Try it →
An exact reproduction of the lines below, from the first through the one with "Progetto svolto durante", is the whole answer; pictures have no place in it.

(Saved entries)
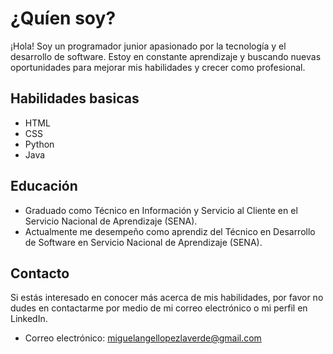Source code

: # ¿Quíen soy?

¡Hola! Soy un programador junior apasionado por la tecnología y el desarrollo de software. Estoy en constante aprendizaje y buscando nuevas oportunidades para mejorar mis habilidades y crecer como profesional.

## Habilidades basicas

- HTML
- CSS
- Python
- Java

## Educación

- Graduado como Técnico en Información y Servicio al Cliente en el Servicio Nacional de Aprendizaje (SENA).
- Actualmente me desempeño como aprendiz del Técnico en Desarrollo de Software en Servicio Nacional de Aprendizaje (SENA).

## Contacto

Si estás interesado en conocer más acerca de mis habilidades, por favor no dudes en contactarme por medio de mi correo electrónico o mi perfil en LinkedIn.

- Correo electrónico: [miguelangellopezlaverde@gmail.com](mailto:miguelangellopezlaverde@gmail.com)
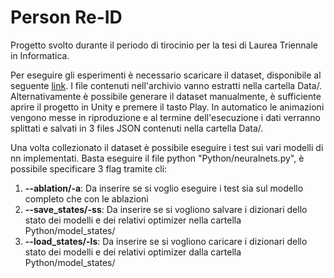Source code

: # Person Re-ID
Progetto svolto durante il periodo di tirocinio per la tesi di Laurea Triennale in Informatica.

Per eseguire gli esperimenti è necessario scaricare il dataset, disponibile al seguente [link](https://mega.nz/file/nVJ2BY5I#s_RMEE3Wtt5zzKHnZYb6ljvNs4F3qNqqAeb0LK-6awM).
I file contenuti nell'archivio vanno estratti nella cartella Data/.
Alternativamente è possibile generare il dataset manualmente, è sufficiente aprire il progetto in Unity e premere il tasto Play.
In automatico le animazioni vengono messe in riproduzione e al termine dell'esecuzione i dati verranno splittati e salvati in 3 files JSON contenuti nella cartella Data/.

Una volta collezionato il dataset è possibile eseguire i test sui vari modelli di nn implementati.
Basta eseguire il file python "Python/neuralnets.py", è possibile specificare 3 flag tramite cli:

1. __--ablation/-a__: Da inserire se si voglio eseguire i test sia sul modello completo che con le ablazioni
2. __--save_states/-ss__: Da inserire se si vogliono salvare i dizionari dello stato dei modelli e dei relativi optimizer nella cartella Python/model_states/
3. __--load_states/-ls__: Da inserire se si vogliono caricare i dizionari dello stato dei modelli e dei relativi optimizer dalla cartella Python/model_states/

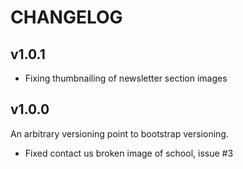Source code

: CHANGELOG
=========

v1.0.1
------

  * Fixing thumbnailing of newsletter section images

v1.0.0
------

An arbitrary versioning point to bootstrap versioning.

  * Fixed contact us broken image of school, issue #3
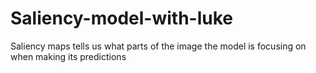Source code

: # Saliency-model-with-luke
Saliency maps tells us what parts of the image the model is focusing on when making its predictions
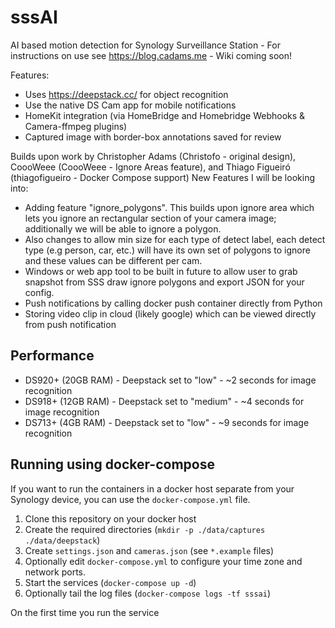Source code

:# sssAI
AI based motion detection for Synology Surveillance Station - For instructions on use see https://blog.cadams.me - Wiki coming soon!

Features:
* Uses https://deepstack.cc/ for object recognition
* Use the native DS Cam app for mobile notifications
* HomeKit integration (via HomeBridge and Homebridge Webhooks & Camera-ffmpeg plugins)
* Captured image with border-box annotations saved for review

Builds upon work by Christopher Adams (Christofo - original design), CoooWeee (CoooWeee - Ignore Areas feature), and Thiago Figueiró (thiagofigueiro - Docker Compose support)
New Features I will be looking into:
* Adding feature "ignore_polygons". This builds upon ignore area which lets you ignore an rectangular section of your camera image; additionally we will be able to ignore a polygon. 
* Also changes to allow min size for each type of detect label, each detect type (e.g person, car, etc.) will have its own set of polygons to ignore and these values can be different per cam.
* Windows or web app tool to be built in future to allow user to grab snapshot from SSS draw ignore polygons and export JSON for your config.
* Push notifications by calling docker push container directly from Python
* Storing video clip in cloud (likely google) which can be viewed directly from push notification

## Performance 
* DS920+ (20GB RAM) - Deepstack set to "low" - ~2 seconds for image recognition 
* DS918+ (12GB RAM) - Deepstack set to "medium" - ~4 seconds for image recognition
* DS713+ (4GB RAM) - Deepstack set to "low" - ~9 seconds for image recognition 


## Running using docker-compose

If you want to run the containers in a docker host separate from your Synology
device, you can use the `docker-compose.yml` file.

1. Clone this repository on your docker host
1. Create the required directories (`mkdir -p ./data/captures ./data/deepstack`)
1. Create `settings.json` and `cameras.json` (see `*.example` files)
1. Optionally edit `docker-compose.yml` to configure your time zone and network ports.
1. Start the services (`docker-compose up -d`)
1. Optionally tail the log files (`docker-compose logs -tf sssai`)

On the first time you run the service
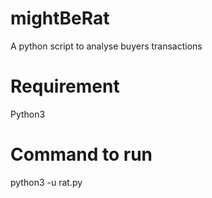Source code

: # mightBeRat
A python script to analyse buyers transactions

# Requirement
Python3

# Command to run
python3 -u rat.py
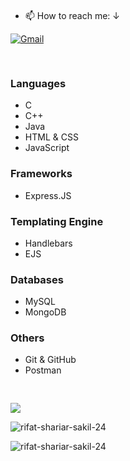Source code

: 
<pre>

</pre>



- 📫 How to reach me: ↓   

[![Gmail](https://img.shields.io/badge/%20-Send%20Mail-000000?color=0b0b0b&labelColor=333333&logo=gmail&logoColor=f5f7fe)](mailto:shariarsakil101@gmail.com?subject=From%20GitHub&&body=Hi,%20there.%20Found%20you%20on%20GitHub!%20Let's%20talk%20about...)




<pre>

</pre>






<h3>Languages</h3>
<ul>
  <li>C</li>
  <li>C++</li>
  <li>Java</li>
  <li>HTML & CSS</li>
  <li>JavaScript</li>
</ul>

<h3>Frameworks</h3>
<ul>
  <li>Express.JS</li>
</ul>

<h3>Templating Engine</h3>
<ul>
  <li>Handlebars</li>
  <li>EJS</li>
</ul>

<h3>Databases</h3>
<ul>
  <li>MySQL</li>
  <li>MongoDB</li>
</ul>

<h3>Others</h3>
<ul>
  <li>Git & GitHub</li>
  <li>Postman</li>
</ul>



<pre>

</pre>

![](https://github-readme-stats.vercel.app/api/top-langs/?username=rifat-shariar-sakil-24&theme=dark&hide_border=false&include_all_commits=true&count_private=true)



<p><img align="center" src="https://github-readme-streak-stats.herokuapp.com/?user=rifat-shariar-sakil-24&" alt="rifat-shariar-sakil-24" /></p>


<p align="left"> <img src="https://komarev.com/ghpvc/?username=rifat-shariar-sakil-24&label=Profile%20views&color=0e75b6&style=flat" alt="rifat-shariar-sakil-24" /> </p>

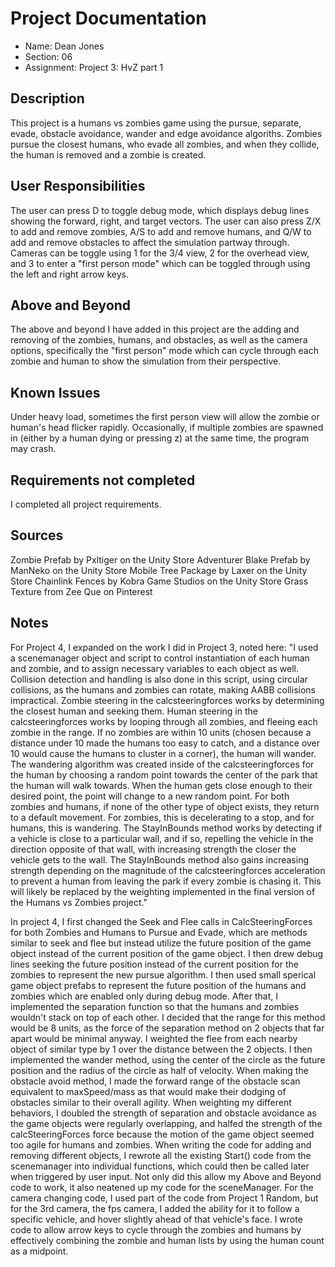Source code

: # Project Documentation

-   Name: Dean Jones
-   Section: 06
-   Assignment: Project 3: HvZ part 1

## Description

This project is a humans vs zombies game using the pursue, separate, evade, obstacle avoidance, wander and edge avoidance algoriths. Zombies pursue the closest humans, who evade all zombies, and when they collide, the human is removed and a zombie is created.

## User Responsibilities

The user can press D to toggle debug mode, which displays debug lines showing the forward, right, and target vectors.
The user can also press Z/X to add and remove zombies, A/S to add and remove humans, and Q/W to add and remove obstacles to affect the simulation partway through.
Cameras can be toggle using 1 for the 3/4 view, 2 for the overhead view, and 3 to enter a "first person mode" which can be toggled through using the left and right arrow keys.

## Above and Beyond

The above and beyond I have added in this project are the adding and removing of the zombies, humans, and obstacles, as well as the camera options, specifically the "first person" mode which can cycle through each zombie and human to show the simulation from their perspective.

## Known Issues

Under heavy load, sometimes the first person view will allow the zombie or human's head flicker rapidly.
Occasionally, if multiple zombies are spawned in (either by a human dying or pressing z) at the same time, the program may crash.

## Requirements not completed

I completed all project requirements.

## Sources

Zombie Prefab by Pxltiger on the Unity Store
Adventurer Blake Prefab by ManNeko on the Unity Store
Mobile Tree Package by Laxer on the Unity Store
Chainlink Fences by Kobra Game Studios on the Unity Store
Grass Texture from Zee Que on Pinterest

## Notes
For Project 4, I expanded on the work I did in Project 3, noted here: "I used a scenemanager object and script to control instantiation of each human and zombie, and to assign necessary variables to each object as well. Collision detection and handling is also done in this script, using circular collisions, as the humans and zombies can rotate, making AABB collisions impractical. Zombie steering in the calcsteeringforces works by determining the closest human and seeking them. Human steering in the calcsteeringforces works by looping through all zombies, and fleeing each zombie in the range. If no zombies are within 10 units (chosen because a distance under 10 made the humans too easy to catch, and a distance over 10 would cause the humans to cluster in a corner), the human will wander. The wandering algorithm was created inside of the calcsteeringforces for the human by choosing a random point towards the center of the park that the human will walk towards. When the human gets close enough to their desired point, the point will change to a new random point. For both zombies and humans, if none of the other type of object exists, they return to a default movement. For zombies, this is decelerating to a stop, and for humans, this is wandering. The StayInBounds method works by detecting if a vehicle is close to a particular wall, and if so, repelling the vehicle in the direction opposite of that wall, with increasing strength the closer the vehicle gets to the wall. The StayInBounds method also gains increasing strength depending on the magnitude of the calcsteeringforces acceleration to prevent a human from leaving the park if every zombie is chasing it. This will likely be replaced by the weighting implemented in the final version of the Humans vs Zombies project."

In project 4, I first changed the Seek and Flee calls in CalcSteeringForces for both Zombies and Humans to Pursue and Evade, which are methods similar to seek and flee but instead utilize the future position of the game object instead of the current position of the game object. I then drew debug lines seeking the future position instead of the current position for the zombies to represent the new pursue algorithm. I then used small sperical game object prefabs to represent the future position of the humans and zombies which are enabled only during debug mode. After that, I implemented the separation function so that the humans and zombies wouldn't stack on top of each other. I decided that the range for this method would be 8 units, as the force of the separation method on 2 objects that far apart would be minimal anyway. I weighted the flee from each nearby object of similar type by 1 over the distance between the 2 objects. I then implemented the wander method, using the center of the circle as the future position and the radius of the circle as half of velocity. When making the obstacle avoid method, I made the forward range of the obstacle scan equivalent to maxSpeed/mass as that would make their dodging of obstacles similar to their overall agility. When weighting my different behaviors, I doubled the strength of separation and obstacle avoidance as the game objects were regularly overlapping, and halfed the strength of the calcSteeringForces force because the motion of the game object seemed too agile for humans and zombies. When writing the code for adding and removing different objects, I rewrote all the existing Start() code from the scenemanager into individual functions, which could then be called later when triggered by user input. Not only did this allow my Above and Beyond code to work, it also neatened up my code for the sceneManager. For the camera changing code, I used part of the code from Project 1 Random, but for the 3rd camera, the fps camera, I added the ability for it to follow a specific vehicle, and hover slightly ahead of that vehicle's face. I wrote code to allow arrow keys to cycle through the zombies and humans by effectively combining the zombie and human lists by using the human count as a midpoint.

Answer to the problem →
Source code

: # ¿Quíen soy?

¡Hola! Soy un programador junior apasionado por la tecnología y el desarrollo de software. Estoy en constante aprendizaje y buscando nuevas oportunidades para mejorar mis habilidades y crecer como profesional.

## Habilidades basicas

- HTML
- CSS
- Python
- Java

## Educación

- Graduado como Técnico en Información y Servicio al Cliente en el Servicio Nacional de Aprendizaje (SENA).
- Actualmente me desempeño como aprendiz del Técnico en Desarrollo de Software en Servicio Nacional de Aprendizaje (SENA).

## Contacto

Si estás interesado en conocer más acerca de mis habilidades, por favor no dudes en contactarme por medio de mi correo electrónico o mi perfil en LinkedIn.

- Correo electrónico: [miguelangellopezlaverde@gmail.com](mailto:miguelangellopezlaverde@gmail.com)
Source code

: # Person Re-ID
Progetto svolto durante il periodo di tirocinio per la tesi di Laurea Triennale in Informatica.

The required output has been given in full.